I guess Mom had a terrible time giving birth to me. I heard she almost died. I know something happened to screw up her menstrual cycle and cause her really unnatural pain and heavy bleeding about ten days each month. I have no idea what this problem could have been. I've never come across symptoms like those in my reading. I'd like to ask a doctor.

Anyway, Mom was sick like that for fifteen fucking years. She didn't have a hysterectomy because her doctor, a naturopath, told her she wouldn't be a woman anymore if she did. He also told her that God was the greatest healer.

He treated her with vibrating machines, hot and cold towels, and a lot of capsulated herbs named just with letters of the alphabet. I don't know what God treated her with.

After school I'd take a bus to the clinic to see her.

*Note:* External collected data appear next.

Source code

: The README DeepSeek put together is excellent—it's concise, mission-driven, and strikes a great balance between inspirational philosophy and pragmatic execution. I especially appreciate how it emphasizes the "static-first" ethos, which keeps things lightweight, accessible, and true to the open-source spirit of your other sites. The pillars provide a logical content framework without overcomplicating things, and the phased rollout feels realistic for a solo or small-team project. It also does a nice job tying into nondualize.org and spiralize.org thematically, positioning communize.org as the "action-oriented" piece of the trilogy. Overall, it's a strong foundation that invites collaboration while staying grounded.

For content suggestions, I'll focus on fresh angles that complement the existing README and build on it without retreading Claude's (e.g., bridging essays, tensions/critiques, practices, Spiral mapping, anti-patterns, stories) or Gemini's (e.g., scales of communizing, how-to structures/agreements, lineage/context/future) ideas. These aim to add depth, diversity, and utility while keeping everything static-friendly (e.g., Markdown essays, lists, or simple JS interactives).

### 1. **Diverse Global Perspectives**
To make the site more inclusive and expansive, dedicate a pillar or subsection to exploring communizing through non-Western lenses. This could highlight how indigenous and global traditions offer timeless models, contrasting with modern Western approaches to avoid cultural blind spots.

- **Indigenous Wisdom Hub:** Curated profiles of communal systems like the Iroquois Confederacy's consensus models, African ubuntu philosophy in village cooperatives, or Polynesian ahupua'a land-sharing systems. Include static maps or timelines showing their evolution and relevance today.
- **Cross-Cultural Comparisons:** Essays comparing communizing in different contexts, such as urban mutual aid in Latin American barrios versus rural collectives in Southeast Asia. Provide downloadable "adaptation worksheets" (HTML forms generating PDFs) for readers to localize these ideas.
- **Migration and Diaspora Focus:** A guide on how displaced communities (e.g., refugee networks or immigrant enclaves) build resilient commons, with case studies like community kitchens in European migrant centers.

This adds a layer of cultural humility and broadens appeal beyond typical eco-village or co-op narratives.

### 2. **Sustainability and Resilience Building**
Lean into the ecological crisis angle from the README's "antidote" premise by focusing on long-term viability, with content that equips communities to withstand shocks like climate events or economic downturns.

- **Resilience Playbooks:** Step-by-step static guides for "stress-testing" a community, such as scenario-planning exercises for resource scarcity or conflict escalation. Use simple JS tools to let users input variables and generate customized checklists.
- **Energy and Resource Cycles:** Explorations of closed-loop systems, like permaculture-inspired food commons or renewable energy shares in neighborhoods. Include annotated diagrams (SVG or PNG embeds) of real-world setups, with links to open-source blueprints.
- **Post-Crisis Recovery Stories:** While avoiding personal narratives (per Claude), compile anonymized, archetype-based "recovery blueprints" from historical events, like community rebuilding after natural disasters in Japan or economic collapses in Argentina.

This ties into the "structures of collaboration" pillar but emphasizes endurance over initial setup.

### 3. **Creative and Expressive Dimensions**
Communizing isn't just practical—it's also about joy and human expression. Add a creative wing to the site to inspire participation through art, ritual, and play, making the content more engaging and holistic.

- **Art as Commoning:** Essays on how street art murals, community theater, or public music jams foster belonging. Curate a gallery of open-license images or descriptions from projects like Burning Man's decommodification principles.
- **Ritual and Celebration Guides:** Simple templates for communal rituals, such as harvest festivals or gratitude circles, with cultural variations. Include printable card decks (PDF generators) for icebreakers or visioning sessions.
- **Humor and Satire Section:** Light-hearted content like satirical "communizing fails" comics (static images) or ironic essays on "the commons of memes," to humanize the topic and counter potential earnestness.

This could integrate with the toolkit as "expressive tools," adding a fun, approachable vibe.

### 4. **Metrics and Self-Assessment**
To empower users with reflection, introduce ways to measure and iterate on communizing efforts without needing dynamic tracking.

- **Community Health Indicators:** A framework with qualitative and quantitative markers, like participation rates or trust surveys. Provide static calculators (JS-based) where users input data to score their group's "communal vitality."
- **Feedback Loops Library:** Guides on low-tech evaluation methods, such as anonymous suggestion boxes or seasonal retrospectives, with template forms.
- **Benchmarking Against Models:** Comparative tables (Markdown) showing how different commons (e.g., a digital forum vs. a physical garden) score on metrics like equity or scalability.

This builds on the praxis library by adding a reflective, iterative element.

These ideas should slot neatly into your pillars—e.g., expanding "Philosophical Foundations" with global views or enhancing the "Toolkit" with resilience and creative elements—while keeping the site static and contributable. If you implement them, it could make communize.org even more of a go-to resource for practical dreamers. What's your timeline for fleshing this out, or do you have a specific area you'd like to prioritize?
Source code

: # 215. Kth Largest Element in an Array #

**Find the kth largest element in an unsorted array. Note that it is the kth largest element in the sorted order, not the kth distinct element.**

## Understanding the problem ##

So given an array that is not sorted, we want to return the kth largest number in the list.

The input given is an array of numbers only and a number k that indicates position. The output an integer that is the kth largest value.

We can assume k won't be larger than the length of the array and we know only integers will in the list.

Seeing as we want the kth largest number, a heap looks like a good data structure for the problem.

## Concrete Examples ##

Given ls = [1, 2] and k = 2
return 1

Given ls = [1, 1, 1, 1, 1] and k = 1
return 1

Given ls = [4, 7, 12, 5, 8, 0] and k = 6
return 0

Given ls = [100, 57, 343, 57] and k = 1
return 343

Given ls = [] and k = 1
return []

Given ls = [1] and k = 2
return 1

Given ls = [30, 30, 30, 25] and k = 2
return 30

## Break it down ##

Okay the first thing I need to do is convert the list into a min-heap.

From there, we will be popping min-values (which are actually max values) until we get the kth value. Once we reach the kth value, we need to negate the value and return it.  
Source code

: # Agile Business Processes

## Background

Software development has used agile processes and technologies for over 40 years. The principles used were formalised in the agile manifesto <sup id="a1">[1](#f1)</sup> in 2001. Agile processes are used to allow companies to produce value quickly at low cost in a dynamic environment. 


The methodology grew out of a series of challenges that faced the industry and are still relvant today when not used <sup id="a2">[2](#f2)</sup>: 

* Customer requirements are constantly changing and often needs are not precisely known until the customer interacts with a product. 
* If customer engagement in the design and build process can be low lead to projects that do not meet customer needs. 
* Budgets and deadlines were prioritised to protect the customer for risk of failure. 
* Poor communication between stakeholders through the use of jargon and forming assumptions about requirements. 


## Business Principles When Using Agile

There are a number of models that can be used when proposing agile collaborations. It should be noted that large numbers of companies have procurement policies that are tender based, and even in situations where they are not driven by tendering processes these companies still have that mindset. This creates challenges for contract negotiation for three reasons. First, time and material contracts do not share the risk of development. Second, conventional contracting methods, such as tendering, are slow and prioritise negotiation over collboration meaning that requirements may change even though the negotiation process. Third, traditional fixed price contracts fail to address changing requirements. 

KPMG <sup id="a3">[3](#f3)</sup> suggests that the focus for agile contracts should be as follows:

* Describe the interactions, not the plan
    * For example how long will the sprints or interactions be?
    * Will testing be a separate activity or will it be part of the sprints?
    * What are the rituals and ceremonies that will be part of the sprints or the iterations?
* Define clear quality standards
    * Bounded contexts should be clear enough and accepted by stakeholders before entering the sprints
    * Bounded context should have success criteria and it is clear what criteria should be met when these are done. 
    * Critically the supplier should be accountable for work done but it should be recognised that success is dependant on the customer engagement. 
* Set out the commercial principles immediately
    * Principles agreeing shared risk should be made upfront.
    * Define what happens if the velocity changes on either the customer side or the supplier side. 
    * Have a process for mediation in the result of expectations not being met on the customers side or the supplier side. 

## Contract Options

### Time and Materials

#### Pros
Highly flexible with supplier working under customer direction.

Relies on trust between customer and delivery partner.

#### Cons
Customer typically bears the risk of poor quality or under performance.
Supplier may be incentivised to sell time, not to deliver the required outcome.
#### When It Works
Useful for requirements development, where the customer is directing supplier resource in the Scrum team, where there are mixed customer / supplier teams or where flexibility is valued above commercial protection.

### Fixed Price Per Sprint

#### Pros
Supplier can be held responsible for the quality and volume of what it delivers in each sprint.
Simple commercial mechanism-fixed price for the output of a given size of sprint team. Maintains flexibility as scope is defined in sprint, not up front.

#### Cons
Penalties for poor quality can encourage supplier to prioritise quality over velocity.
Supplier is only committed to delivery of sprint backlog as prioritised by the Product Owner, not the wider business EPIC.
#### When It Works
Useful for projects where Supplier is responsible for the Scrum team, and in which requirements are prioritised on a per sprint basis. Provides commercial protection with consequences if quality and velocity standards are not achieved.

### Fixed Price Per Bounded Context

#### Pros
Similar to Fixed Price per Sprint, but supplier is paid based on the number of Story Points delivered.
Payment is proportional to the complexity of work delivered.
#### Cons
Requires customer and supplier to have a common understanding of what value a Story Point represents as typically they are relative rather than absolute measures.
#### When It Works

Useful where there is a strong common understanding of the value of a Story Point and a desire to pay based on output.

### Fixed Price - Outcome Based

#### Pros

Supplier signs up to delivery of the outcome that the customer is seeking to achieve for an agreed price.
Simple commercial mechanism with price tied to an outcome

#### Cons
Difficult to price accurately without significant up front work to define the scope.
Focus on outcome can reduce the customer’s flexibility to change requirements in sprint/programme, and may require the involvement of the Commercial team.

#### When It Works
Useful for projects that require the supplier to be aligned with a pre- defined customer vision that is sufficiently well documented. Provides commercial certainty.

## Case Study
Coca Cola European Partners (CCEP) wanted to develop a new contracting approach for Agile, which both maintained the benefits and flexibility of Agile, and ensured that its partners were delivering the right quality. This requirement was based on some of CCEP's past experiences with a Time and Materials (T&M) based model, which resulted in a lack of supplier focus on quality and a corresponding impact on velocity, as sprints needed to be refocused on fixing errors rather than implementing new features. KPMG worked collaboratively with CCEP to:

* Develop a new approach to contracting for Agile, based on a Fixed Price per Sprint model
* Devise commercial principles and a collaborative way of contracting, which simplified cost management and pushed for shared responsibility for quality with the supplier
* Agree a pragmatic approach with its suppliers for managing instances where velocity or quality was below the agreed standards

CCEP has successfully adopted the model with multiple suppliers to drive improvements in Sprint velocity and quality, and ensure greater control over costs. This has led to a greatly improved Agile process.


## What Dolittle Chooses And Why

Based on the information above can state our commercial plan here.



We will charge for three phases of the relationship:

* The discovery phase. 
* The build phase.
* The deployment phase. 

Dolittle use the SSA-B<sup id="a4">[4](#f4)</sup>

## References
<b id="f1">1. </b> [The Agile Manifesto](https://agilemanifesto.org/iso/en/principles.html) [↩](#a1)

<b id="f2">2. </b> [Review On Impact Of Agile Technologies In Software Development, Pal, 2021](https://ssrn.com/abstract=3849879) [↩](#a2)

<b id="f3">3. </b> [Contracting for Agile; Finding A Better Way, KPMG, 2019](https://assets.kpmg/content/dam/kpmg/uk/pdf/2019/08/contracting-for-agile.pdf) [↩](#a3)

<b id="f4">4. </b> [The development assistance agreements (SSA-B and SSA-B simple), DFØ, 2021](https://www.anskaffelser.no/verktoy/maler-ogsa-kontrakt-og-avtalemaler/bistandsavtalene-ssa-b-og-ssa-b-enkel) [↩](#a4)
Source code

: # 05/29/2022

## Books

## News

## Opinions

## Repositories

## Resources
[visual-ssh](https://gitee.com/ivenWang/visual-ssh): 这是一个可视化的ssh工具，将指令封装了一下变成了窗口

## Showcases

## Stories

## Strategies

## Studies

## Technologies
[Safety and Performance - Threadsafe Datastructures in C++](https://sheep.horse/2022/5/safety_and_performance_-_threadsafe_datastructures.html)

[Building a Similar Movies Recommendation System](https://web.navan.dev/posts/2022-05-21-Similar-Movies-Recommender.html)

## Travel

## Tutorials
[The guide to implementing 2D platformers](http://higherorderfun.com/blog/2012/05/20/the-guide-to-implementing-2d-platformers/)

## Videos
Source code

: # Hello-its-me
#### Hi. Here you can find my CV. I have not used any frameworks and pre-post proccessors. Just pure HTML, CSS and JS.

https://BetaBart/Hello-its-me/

She'd be strapped in this thing that looked like a chastity belt. It was hooked up to an electronic device that resembled an automatic washer on wheels. Violet tendrils of light popped and danced in the little round window. Mom would spend some time hooked up to that machine, then she'd get a series of hot and cold towels, then she'd swallow two Cs and an A and a B, and I'd push her out in her wheelchair. She hurt so bad she couldn't even stand up. We'd take a cab home.

Mom was a country girl and had gone to that guy all her life. She wasn't and isn't terribly religious, so more than that it was probably habit and faith in an old acquaintance that kept her with him. It just happened that after she married Dad and moved to Spokane this doctor decided to open a big clinic here.

Finally, when I was fifteen, the naturopath died. Mom didn't know any other doctors, so she went to Dad's. Although he never bought the line himself, Dad kept quiet about Mom's naturopathy for all those years. He just paid the bills.

Dad's doctor referred Mom to a gynecologist, who told her she was crazy for not getting a hysterectomy fourteen years before. So she got one. And after she rested awhile she felt great. I don't know if she felt less a woman.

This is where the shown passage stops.